Hitler@90.de

Hitler, at the window of the Reich Chancellery, receives an ovation on the evening of his inauguration as chancellor, 30 January 1933. Photograph Source: Sennecke, Robert – CC BY-SA 3.0de

Just over 90 years ago, as it is so often rather euphemistically perceived, “Hitler came to power”, on 30th of January 1933. Well, Hitler did not simply “come” to power. Nor was there, as it is also called, a “Machtergreifung” – the taking of power.

In fact, between 1932-1933, Hitler’s popularity had started to weaken. His votes declined from 37.3% (July 1932) to 33.1%(November 1932). At no time, did the majority of Germans support Hitler in free elections.

Given Hitler’s failed Beer Hall Putsch in 1923 and his decline in popularity ten years later, Hitler quickly found another way to get into power. Adolf Hitler was looking towards the conservatives for his Machtergreifung.

In fact, the highly ideological term Machtergreifung rather conveniently camouflages the reality of what occurred 90 years ago. In truth, it was German conservatism that put Hitler into power. Hence, Hitler’s coalition government was plastered with conservatives.

Hitler’s enablers included well-known conservatives like Franz from Papen, Konstantin von Neurath, Lutz Graf Schwerin von Krosigk, Alfred Hugenberg, Hjalmar Schacht, Franz Seldte, Paul Freiherr von Eltz-Rübenach, and many others.

Until today, the myth of the Machtergreifung remains important for German conservatism.
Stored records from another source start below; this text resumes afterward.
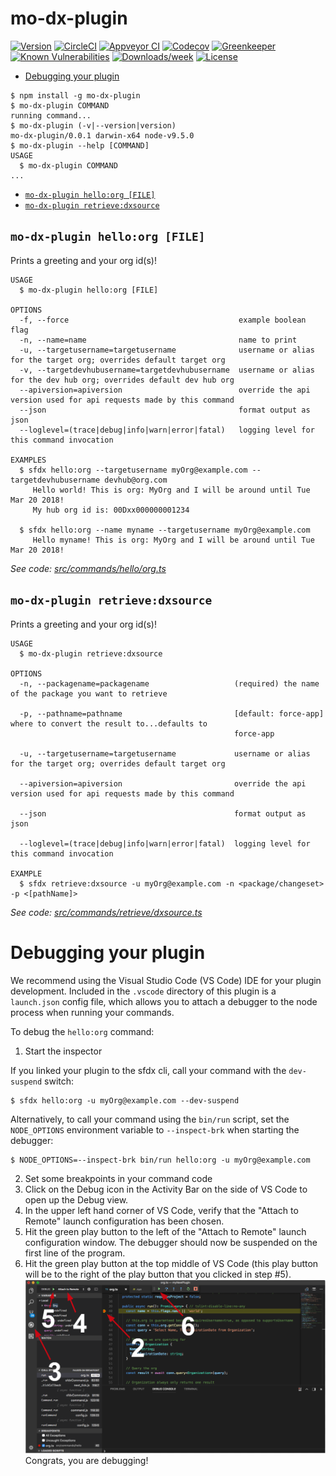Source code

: mo-dx-plugin
============



[![Version](https://img.shields.io/npm/v/mo-dx-plugin.svg)](https://npmjs.org/package/mo-dx-plugin)
[![CircleCI](https://circleci.com/gh/ForceProjects/mo-dx-plugin/tree/master.svg?style=shield)](https://circleci.com/gh/ForceProjects/mo-dx-plugin/tree/master)
[![Appveyor CI](https://ci.appveyor.com/api/projects/status/github/ForceProjects/mo-dx-plugin?branch=master&svg=true)](https://ci.appveyor.com/project/heroku/mo-dx-plugin/branch/master)
[![Codecov](https://codecov.io/gh/ForceProjects/mo-dx-plugin/branch/master/graph/badge.svg)](https://codecov.io/gh/ForceProjects/mo-dx-plugin)
[![Greenkeeper](https://badges.greenkeeper.io/ForceProjects/mo-dx-plugin.svg)](https://greenkeeper.io/)
[![Known Vulnerabilities](https://snyk.io/test/github/ForceProjects/mo-dx-plugin/badge.svg)](https://snyk.io/test/github/ForceProjects/mo-dx-plugin)
[![Downloads/week](https://img.shields.io/npm/dw/mo-dx-plugin.svg)](https://npmjs.org/package/mo-dx-plugin)
[![License](https://img.shields.io/npm/l/mo-dx-plugin.svg)](https://github.com/ForceProjects/mo-dx-plugin/blob/master/package.json)

<!-- toc -->
* [Debugging your plugin](#debugging-your-plugin)
<!-- tocstop -->
<!-- install -->
<!-- usage -->
```sh-session
$ npm install -g mo-dx-plugin
$ mo-dx-plugin COMMAND
running command...
$ mo-dx-plugin (-v|--version|version)
mo-dx-plugin/0.0.1 darwin-x64 node-v9.5.0
$ mo-dx-plugin --help [COMMAND]
USAGE
  $ mo-dx-plugin COMMAND
...
```
<!-- usagestop -->
<!-- commands -->
* [`mo-dx-plugin hello:org [FILE]`](#mo-dx-plugin-helloorg-file)
* [`mo-dx-plugin retrieve:dxsource`](#mo-dx-plugin-retrievedxsource)

## `mo-dx-plugin hello:org [FILE]`

Prints a greeting and your org id(s)!

```
USAGE
  $ mo-dx-plugin hello:org [FILE]

OPTIONS
  -f, --force                                      example boolean flag
  -n, --name=name                                  name to print
  -u, --targetusername=targetusername              username or alias for the target org; overrides default target org
  -v, --targetdevhubusername=targetdevhubusername  username or alias for the dev hub org; overrides default dev hub org
  --apiversion=apiversion                          override the api version used for api requests made by this command
  --json                                           format output as json
  --loglevel=(trace|debug|info|warn|error|fatal)   logging level for this command invocation

EXAMPLES
  $ sfdx hello:org --targetusername myOrg@example.com --targetdevhubusername devhub@org.com
     Hello world! This is org: MyOrg and I will be around until Tue Mar 20 2018!
     My hub org id is: 00Dxx000000001234
  
  $ sfdx hello:org --name myname --targetusername myOrg@example.com
     Hello myname! This is org: MyOrg and I will be around until Tue Mar 20 2018!
```

_See code: [src/commands/hello/org.ts](https://github.com/ForceProjects/mo-dx-plugin/blob/v0.0.1/src/commands/hello/org.ts)_

## `mo-dx-plugin retrieve:dxsource`

Prints a greeting and your org id(s)!

```
USAGE
  $ mo-dx-plugin retrieve:dxsource

OPTIONS
  -n, --packagename=packagename                   (required) the name of the package you want to retrieve

  -p, --pathname=pathname                         [default: force-app] where to convert the result to...defaults to
                                                  force-app

  -u, --targetusername=targetusername             username or alias for the target org; overrides default target org

  --apiversion=apiversion                         override the api version used for api requests made by this command

  --json                                          format output as json

  --loglevel=(trace|debug|info|warn|error|fatal)  logging level for this command invocation

EXAMPLE
  $ sfdx retrieve:dxsource -u myOrg@example.com -n <package/changeset> -p <[pathName]>
```

_See code: [src/commands/retrieve/dxsource.ts](https://github.com/ForceProjects/mo-dx-plugin/blob/v0.0.1/src/commands/retrieve/dxsource.ts)_
<!-- commandsstop -->
<!-- debugging-your-plugin -->
# Debugging your plugin
We recommend using the Visual Studio Code (VS Code) IDE for your plugin development. Included in the `.vscode` directory of this plugin is a `launch.json` config file, which allows you to attach a debugger to the node process when running your commands.

To debug the `hello:org` command: 
1. Start the inspector
  
If you linked your plugin to the sfdx cli, call your command with the `dev-suspend` switch: 
```sh-session
$ sfdx hello:org -u myOrg@example.com --dev-suspend
```
  
Alternatively, to call your command using the `bin/run` script, set the `NODE_OPTIONS` environment variable to `--inspect-brk` when starting the debugger:
```sh-session
$ NODE_OPTIONS=--inspect-brk bin/run hello:org -u myOrg@example.com
```

2. Set some breakpoints in your command code
3. Click on the Debug icon in the Activity Bar on the side of VS Code to open up the Debug view.
4. In the upper left hand corner of VS Code, verify that the "Attach to Remote" launch configuration has been chosen.
5. Hit the green play button to the left of the "Attach to Remote" launch configuration window. The debugger should now be suspended on the first line of the program. 
6. Hit the green play button at the top middle of VS Code (this play button will be to the right of the play button that you clicked in step #5).
<br><img src=".images/vscodeScreenshot.png" width="480" height="278"><br>
Congrats, you are debugging!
It allows German conservatism to keep up the ideology of a post-1945 “zero hour” – Die Stunde Null.

This fabricates the mythical fable of a “zero hour” after the downfall (for conservatism) or liberation (for progressives). This so-called “zero hour” marks Nazis’ return to planet Mars where they had descended from on 30th of January 1933. The hallucination pretends two things:

1) there was no Nazism before 1933 and there was no Nazism after 1945; and

2) perhaps more importantly, it pretends that conservatism had nothing to do with Nazism. Many have been made to believe this even until today.

Ninety years ago, Hitler was appointed Chancellor of the Reich. With the so-called government of “National Salvation” headed by Hitler, the way was clear for a terrorist dictatorship of unparalleled cruelty; for a system of government that was directed against all those who think differently, i.e. democrats, socialist, communists, etc.; against all people of non-Aryan origin, i.e. Jews; against people of different skin color; and worse, Hitler’s Reich demanded the subordination of virtually all life to a barbaric practice of Nazi domination.
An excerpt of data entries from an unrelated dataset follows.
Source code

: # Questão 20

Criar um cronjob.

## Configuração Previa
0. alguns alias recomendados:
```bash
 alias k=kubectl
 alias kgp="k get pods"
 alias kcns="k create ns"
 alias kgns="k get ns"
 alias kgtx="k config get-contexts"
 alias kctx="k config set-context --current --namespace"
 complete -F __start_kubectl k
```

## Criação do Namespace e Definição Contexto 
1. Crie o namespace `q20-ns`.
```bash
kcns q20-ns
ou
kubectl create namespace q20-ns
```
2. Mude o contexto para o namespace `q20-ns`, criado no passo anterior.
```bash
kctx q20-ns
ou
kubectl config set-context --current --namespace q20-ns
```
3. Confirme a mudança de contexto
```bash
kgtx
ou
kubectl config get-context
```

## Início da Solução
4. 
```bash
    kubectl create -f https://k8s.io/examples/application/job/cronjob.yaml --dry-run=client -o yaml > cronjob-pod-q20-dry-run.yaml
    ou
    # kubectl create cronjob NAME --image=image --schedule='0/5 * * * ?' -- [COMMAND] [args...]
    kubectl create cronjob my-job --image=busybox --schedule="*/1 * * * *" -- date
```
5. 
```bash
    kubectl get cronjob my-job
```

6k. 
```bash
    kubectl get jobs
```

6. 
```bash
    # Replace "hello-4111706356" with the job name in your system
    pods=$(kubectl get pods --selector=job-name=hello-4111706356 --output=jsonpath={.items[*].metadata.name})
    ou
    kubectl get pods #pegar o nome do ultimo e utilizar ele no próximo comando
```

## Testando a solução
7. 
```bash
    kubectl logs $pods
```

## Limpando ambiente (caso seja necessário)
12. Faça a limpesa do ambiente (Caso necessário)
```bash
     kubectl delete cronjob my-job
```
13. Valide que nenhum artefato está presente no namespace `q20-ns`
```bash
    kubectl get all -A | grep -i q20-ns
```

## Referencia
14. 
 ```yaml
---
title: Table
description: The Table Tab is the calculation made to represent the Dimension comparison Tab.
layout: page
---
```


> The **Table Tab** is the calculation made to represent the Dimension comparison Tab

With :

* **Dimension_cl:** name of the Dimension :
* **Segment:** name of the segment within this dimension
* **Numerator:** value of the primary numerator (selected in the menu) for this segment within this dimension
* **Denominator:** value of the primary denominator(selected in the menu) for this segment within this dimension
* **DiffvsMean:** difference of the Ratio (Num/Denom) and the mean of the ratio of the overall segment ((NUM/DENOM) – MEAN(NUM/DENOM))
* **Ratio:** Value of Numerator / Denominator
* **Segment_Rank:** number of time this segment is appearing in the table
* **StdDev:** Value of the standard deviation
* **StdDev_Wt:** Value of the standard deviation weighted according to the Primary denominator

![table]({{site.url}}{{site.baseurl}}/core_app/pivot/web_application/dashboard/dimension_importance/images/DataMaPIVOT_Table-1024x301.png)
At the same time, an extremely nationalist and racist policy of a previously unknown extent was installed. It was directed against all non-Nazi people, especially the Jews, whether old or young, whether man, woman, or child, and whether rich or poor. This included oppression, expulsion, and eventual mass-murder of millions of people, especially in the east and southeast of Europe. To Hitler, these are mere steps on the way to his Great Germanic Empire – to be lasting 1,000 years.
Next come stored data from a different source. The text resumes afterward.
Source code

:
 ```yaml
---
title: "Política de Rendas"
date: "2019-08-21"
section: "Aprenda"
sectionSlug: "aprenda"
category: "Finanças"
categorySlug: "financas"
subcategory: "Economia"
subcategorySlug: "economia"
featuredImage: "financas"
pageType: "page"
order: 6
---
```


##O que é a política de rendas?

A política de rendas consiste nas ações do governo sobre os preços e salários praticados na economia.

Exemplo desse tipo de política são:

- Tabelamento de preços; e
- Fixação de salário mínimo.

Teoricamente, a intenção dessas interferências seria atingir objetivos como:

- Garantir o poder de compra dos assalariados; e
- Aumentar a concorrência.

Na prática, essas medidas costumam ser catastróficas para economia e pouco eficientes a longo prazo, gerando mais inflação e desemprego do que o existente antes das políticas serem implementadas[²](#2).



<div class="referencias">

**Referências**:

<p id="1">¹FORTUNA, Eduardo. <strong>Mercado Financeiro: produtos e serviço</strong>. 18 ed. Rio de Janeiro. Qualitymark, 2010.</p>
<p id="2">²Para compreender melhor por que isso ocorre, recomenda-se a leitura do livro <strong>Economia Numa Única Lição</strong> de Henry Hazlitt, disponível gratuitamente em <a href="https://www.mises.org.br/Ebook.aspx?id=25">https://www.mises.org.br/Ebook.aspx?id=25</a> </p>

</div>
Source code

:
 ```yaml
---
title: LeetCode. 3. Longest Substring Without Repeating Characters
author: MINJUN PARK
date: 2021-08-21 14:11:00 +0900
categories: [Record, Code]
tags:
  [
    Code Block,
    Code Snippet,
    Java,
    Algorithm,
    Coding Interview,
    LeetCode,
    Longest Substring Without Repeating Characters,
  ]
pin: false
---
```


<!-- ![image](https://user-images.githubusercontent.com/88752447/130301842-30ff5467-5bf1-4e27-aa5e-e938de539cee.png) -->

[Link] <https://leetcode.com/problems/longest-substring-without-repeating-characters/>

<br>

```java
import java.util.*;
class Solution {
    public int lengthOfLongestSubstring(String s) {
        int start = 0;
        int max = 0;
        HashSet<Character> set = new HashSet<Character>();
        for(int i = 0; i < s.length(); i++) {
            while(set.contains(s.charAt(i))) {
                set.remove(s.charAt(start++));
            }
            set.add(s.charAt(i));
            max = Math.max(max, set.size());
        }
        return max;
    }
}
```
At best, Poles, Russians, Ukrainians, and other people and ethnicities were supposed to exist as working slaves. Worse, German Nazism unleashed the genocide of European Jews.

Instead of Hitler’s promise of a Thousand Year Reich, after twelve years, the Nazis left behind mountains of corpses. Between 50 and 70 million people were dead. There was a terrible devastation throughout Europe. Having experienced this and having to live with the consequences had been deeply imprinted in the thinking of both the survivors and their descendants.

There must be no endpoint to a critical examination of this worst part of German and European history. Especially because we are – once again – living in terrible times of war and the frightening prospects that have opened up.

The Nazi’s ideology also meant, keep marching until everything falls to pieces. Hitler praised the hallucination of an eternally Germanic being, as well as the mythical front camaraderie. Nazi hallucination reached as far as believing that the world has to belong to Germany.

Despite the myth that the “war broke out”, the reality is that wars never break out – like volcanoes do. Instead, wars – like the Second World War that was unleashed by German fascists – are always planned, prepared, and finally waged with all its bestiality. Hitler’s war was a war of racial annihilation, of conquest, designed for Nazi enrichment – it was akin to colonialist extermination.

In order to be able to achieve its goals, the image of marching men raised in military thinking and action became an overarching norm. Germany’s army marched into war and finally into defeat. The meaningless alternative to final victory (Endsieg) was a total ruin.

Inevitably, many who discuss 1933 also think about 1945 – and even further. It is incredible and incomprehensible at the same time, that today it is possible to march again without hesitation, unreasonably, and inhumanly. Worse, the possible destruction of the whole world has – seemingly –been accepted.

Yet, the war on Ukrainian soil, which has been going on for a year, may even expand. In contrast to the approximately 240 wars since 1945 and the countless violent mass conflicts all over the world, the Russian war against Ukraine is trivialized as a special operation.It has the potential to spread unchecked and may even lead into a new European and perhaps even global war – a nuclear war.

Of course, nobody wants that. Yet, countless examples prove that a constantly escalating dynamic works in wars – relentlessly and seemingly inescapable. This is cranked up by newly developed and produced weapons. And, Albert Einstein correctly judged that the arms industry is, one of the greatest threats to humanity.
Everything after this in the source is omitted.